Se não há em Celan espaço para a mera idolatria do belo, muito menos o há para a Utopia e para o Sagrado. O nenhures, o intangível, o longínquo, recusado e combatido pelo poeta, tanto pode significar a utopia proposta pela Razão ou pela Revolução, quanto a morada do Sagrado, o desvelamento de uma transcendente Presença, de uma suposta Fonte, Deus – tudo isso tem de ser esquecido, ignorado, ‘combatido’ a partir deste mundo e por causa deste mundo, ou das ‘cabeças monstruosas’ que dirigem este mundo, tal como diz em outro de seus poemas:

‘as cabeças, monstruosas, e a cidade
que elas constroem, em busca da
felicidade’


Aparentemente, esse combate e recusa ao sagrado por parte de Celan seria o equivalente da posição marxista de ver a religiosidade meramente como fonte de alienação, o famoso ‘ópio do povo’ - ou Deus como mera e complexa criação das subjetividade humana, para responder aos seus anseios e angústias, medos e impotências frente ao Real.

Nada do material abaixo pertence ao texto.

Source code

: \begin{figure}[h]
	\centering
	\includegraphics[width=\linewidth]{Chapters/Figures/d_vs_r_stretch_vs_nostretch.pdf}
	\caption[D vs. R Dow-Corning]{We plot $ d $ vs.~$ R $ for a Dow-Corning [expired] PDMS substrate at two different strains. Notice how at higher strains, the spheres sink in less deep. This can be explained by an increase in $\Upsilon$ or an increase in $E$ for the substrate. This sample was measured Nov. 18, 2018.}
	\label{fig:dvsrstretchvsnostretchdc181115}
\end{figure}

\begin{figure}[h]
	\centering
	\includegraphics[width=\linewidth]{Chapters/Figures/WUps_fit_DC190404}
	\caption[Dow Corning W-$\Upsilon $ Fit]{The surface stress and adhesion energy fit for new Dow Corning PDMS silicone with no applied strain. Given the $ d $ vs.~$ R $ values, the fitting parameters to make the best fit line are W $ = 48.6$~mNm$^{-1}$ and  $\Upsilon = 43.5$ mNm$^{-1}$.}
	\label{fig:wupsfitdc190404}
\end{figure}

Mas aqui há uma situação mais complexa, Celan não reduz a religiosidade e a transcendência a apenas um narcótico, uma ilusão existencial. E não podendo recusar totalmente a possibilidade e a necessidade de transcendência para o homem, Celan também é atravessado por aquele mesmo dilema do qual falamos há pouco, aquela ambiguidade que envolve alguns poetas modernos na sua relação com o sagrado: não o nega, mas também não o assume, não o apreende mas também não consegue ignorá-lo.

Uma inequívoca mostra da presença desse dilema na obra de Celan é um poema já publicado aqui no Desvelar, no por ocasião do natal de 2008: apesar de um tom levemente irônico, o poema nos passa a impressão daquela mesma saudade de uma fé ou de uma crença que nunca existiram integralmente, daquela mesma sensação de ‘remorso’ da qual fala Waldo Motta, daquela mesma impressão de estar ao mesmo tempo próximo e distante do Sagrado, dentro e fora do divino, da qual fala Ernesto.

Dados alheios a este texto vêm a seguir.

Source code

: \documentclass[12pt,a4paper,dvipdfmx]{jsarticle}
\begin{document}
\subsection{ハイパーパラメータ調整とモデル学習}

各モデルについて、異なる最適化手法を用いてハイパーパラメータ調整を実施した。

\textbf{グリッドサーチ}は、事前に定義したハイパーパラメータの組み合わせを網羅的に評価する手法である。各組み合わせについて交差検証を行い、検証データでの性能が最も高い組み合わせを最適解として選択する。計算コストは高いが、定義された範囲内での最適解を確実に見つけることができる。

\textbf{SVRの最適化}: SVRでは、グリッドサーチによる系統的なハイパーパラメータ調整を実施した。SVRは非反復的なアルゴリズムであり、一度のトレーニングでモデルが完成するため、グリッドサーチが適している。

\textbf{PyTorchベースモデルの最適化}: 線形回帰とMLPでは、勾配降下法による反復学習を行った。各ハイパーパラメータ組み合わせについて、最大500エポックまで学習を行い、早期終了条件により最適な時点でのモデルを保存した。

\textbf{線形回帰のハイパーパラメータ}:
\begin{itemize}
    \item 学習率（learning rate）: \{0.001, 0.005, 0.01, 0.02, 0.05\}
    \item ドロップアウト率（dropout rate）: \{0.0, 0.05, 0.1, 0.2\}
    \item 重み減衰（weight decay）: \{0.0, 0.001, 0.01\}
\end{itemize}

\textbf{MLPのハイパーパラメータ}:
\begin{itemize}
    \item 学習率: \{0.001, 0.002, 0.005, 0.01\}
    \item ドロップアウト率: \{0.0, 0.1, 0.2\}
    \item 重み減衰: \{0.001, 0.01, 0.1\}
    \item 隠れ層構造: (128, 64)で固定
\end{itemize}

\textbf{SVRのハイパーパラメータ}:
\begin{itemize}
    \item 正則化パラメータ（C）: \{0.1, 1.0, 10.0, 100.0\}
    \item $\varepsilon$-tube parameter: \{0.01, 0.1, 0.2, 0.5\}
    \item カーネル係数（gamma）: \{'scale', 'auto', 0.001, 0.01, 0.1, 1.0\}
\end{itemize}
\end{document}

E no caso de Celan as suas dúvidas, inquietudes, dilemas, levaram-no realmente a uma poesia visceral, contribuindo talvez para literalmente destruí-lo. Afinal, o seu suicídio, em 1970, certamente que em parte deve ter sido provocado pela sua incapacidade de crer numa possibilidade de redenção para a humanidade, para a história e para a própria condição humana.
Celan não logrou ou não quis essa crença, fosse através da ação política, da beleza artística ou mesmo da apreensão do sagrado, do divino que há na história e no mundo, e que nos cabe desvelar e mesmo ajudar a construir, cada um da forma que puder.
O poeta não conseguiu acreditar que seria possível para o poeta resistir ao mal e ao erro espalhado no mundo pelas ‘cabeças monstruosas’; não vislumbrou que é possível e necessário, não somente ao poeta mas a qualquer indivíduo, contribuir para extirpar do mundo as condições sociais objetivas que sustentam essas ‘cabeças monstruosas’, mesmo que essa vitória não se dê ao longo de nosso breve tempo de vida.